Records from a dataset
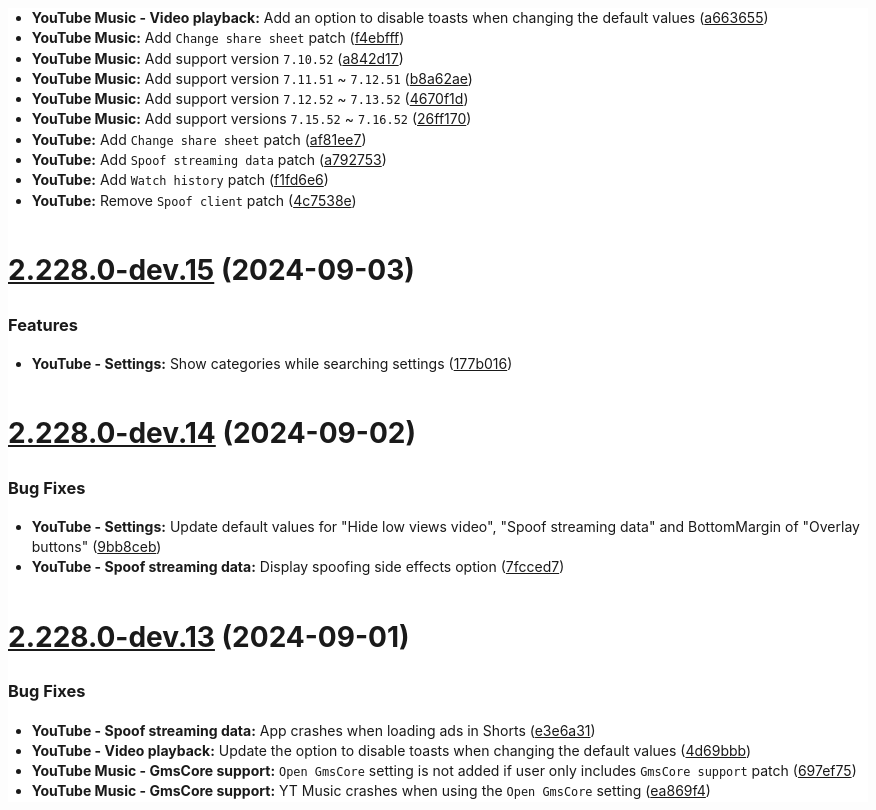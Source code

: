 * **YouTube Music - Video playback:** Add an option to disable toasts when changing the default values ([a663655](https://github.com/anddea/revanced-patches/commit/a66365558a0fb489842bdd73324df798c090549b))
* **YouTube Music:** Add `Change share sheet` patch ([f4ebfff](https://github.com/anddea/revanced-patches/commit/f4ebfffa3dbd7fe5947b4d7e77ee80bbaf70a627))
* **YouTube Music:** Add support version `7.10.52` ([a842d17](https://github.com/anddea/revanced-patches/commit/a842d1743d13dac33db8ba0179f18289b4a8a742))
* **YouTube Music:** Add support version `7.11.51` ~ `7.12.51` ([b8a62ae](https://github.com/anddea/revanced-patches/commit/b8a62aeb0528f5ef513330ae5ef1790ffe4cd920))
* **YouTube Music:** Add support version `7.12.52` ~ `7.13.52` ([4670f1d](https://github.com/anddea/revanced-patches/commit/4670f1d040dcf71376b5870b4330052800fadbd7))
* **YouTube Music:** Add support versions `7.15.52` ~ `7.16.52` ([26ff170](https://github.com/anddea/revanced-patches/commit/26ff170d3acb87a2348f2b3e646bc8afc9936185))
* **YouTube:** Add `Change share sheet` patch ([af81ee7](https://github.com/anddea/revanced-patches/commit/af81ee72b1c4e5d2d86753d833e038ce99ae55de))
* **YouTube:** Add `Spoof streaming data` patch ([a792753](https://github.com/anddea/revanced-patches/commit/a792753b2bec84790ee4023c8572f712415097e2))
* **YouTube:** Add `Watch history` patch ([f1fd6e6](https://github.com/anddea/revanced-patches/commit/f1fd6e68f19d9c6ba45efc081e7ac50d42ef8529))
* **YouTube:** Remove `Spoof client` patch ([4c7538e](https://github.com/anddea/revanced-patches/commit/4c7538e921d1c6afef7e4eeb19c2ac1bae9b86d5))

# [2.228.0-dev.15](https://github.com/anddea/revanced-patches/compare/v2.228.0-dev.14...v2.228.0-dev.15) (2024-09-03)


### Features

* **YouTube - Settings:** Show categories while searching settings ([177b016](https://github.com/anddea/revanced-patches/commit/177b016c5918ebe3778135c6eab235e7841ebb65))

# [2.228.0-dev.14](https://github.com/anddea/revanced-patches/compare/v2.228.0-dev.13...v2.228.0-dev.14) (2024-09-02)


### Bug Fixes

* **YouTube - Settings:** Update default values for "Hide low views video", "Spoof streaming data" and BottomMargin of "Overlay buttons" ([9bb8ceb](https://github.com/anddea/revanced-patches/commit/9bb8ceb65d4b43e707e7aec8d37b92190df3cbbf))
* **YouTube - Spoof streaming data:** Display spoofing side effects option ([7fcced7](https://github.com/anddea/revanced-patches/commit/7fcced78cbe85caa898b94b27b5ad151c5ff6e26))

# [2.228.0-dev.13](https://github.com/anddea/revanced-patches/compare/v2.228.0-dev.12...v2.228.0-dev.13) (2024-09-01)


### Bug Fixes

* **YouTube - Spoof streaming data:** App crashes when loading ads in Shorts ([e3e6a31](https://github.com/anddea/revanced-patches/commit/e3e6a311299d9496e95818a69e7b4867f7da07d9))
* **YouTube - Video playback:** Update the option to disable toasts when changing the default values ([4d69bbb](https://github.com/anddea/revanced-patches/commit/4d69bbb6cced058650f7917bb1c74db3be90f2fa))
* **YouTube Music - GmsCore support:** `Open GmsCore` setting is not added if user only includes `GmsCore support` patch ([697ef75](https://github.com/anddea/revanced-patches/commit/697ef758c940c7d6e6fc2c3fe0ced98234807e77))
* **YouTube Music - GmsCore support:** YT Music crashes when using the `Open GmsCore` setting ([ea869f4](https://github.com/anddea/revanced-patches/commit/ea869f477841aa74bcab62d73674ecea7ae11519))
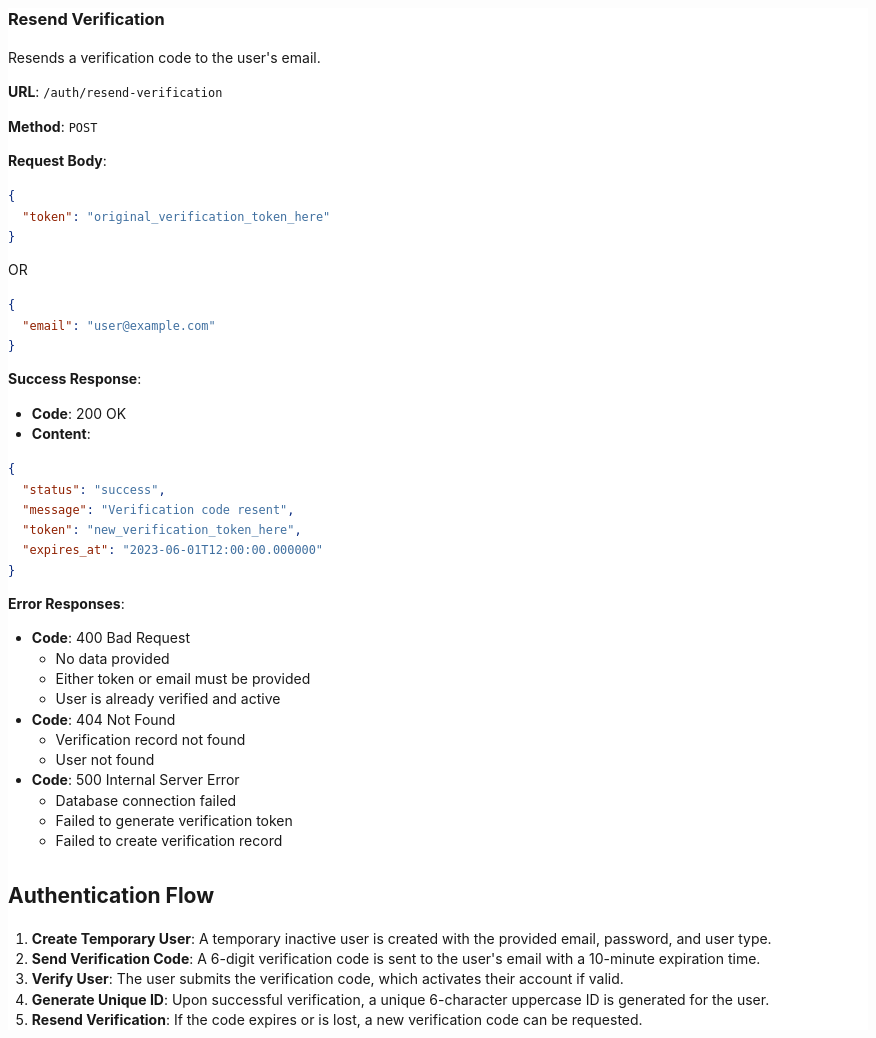 ### Resend Verification

Resends a verification code to the user's email.

**URL**: `/auth/resend-verification`

**Method**: `POST`

**Request Body**:
```json
{
  "token": "original_verification_token_here"
}
```

OR

```json
{
  "email": "user@example.com"
}
```

**Success Response**:
- **Code**: 200 OK
- **Content**:
```json
{
  "status": "success",
  "message": "Verification code resent",
  "token": "new_verification_token_here",
  "expires_at": "2023-06-01T12:00:00.000000"
}
```

**Error Responses**:
- **Code**: 400 Bad Request
  - No data provided
  - Either token or email must be provided
  - User is already verified and active
- **Code**: 404 Not Found
  - Verification record not found
  - User not found
- **Code**: 500 Internal Server Error
  - Database connection failed
  - Failed to generate verification token
  - Failed to create verification record

## Authentication Flow

1. **Create Temporary User**: A temporary inactive user is created with the provided email, password, and user type.
2. **Send Verification Code**: A 6-digit verification code is sent to the user's email with a 10-minute expiration time.
3. **Verify User**: The user submits the verification code, which activates their account if valid.
4. **Generate Unique ID**: Upon successful verification, a unique 6-character uppercase ID is generated for the user.
5. **Resend Verification**: If the code expires or is lost, a new verification code can be requested.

#### Brief
In the data above, copy every line where the string "Settings" appears.

#### Solution for this exercise
* **YouTube - Settings:** Show categories while searching settings ([177b016](https://github.com/anddea/revanced-patches/commit/177b016c5918ebe3778135c6eab235e7841ebb65))
* **YouTube - Settings:** Update default values for "Hide low views video", "Spoof streaming data" and BottomMargin of "Overlay buttons" ([9bb8ceb](https://github.com/anddea/revanced-patches/commit/9bb8ceb65d4b43e707e7aec8d37b92190df3cbbf))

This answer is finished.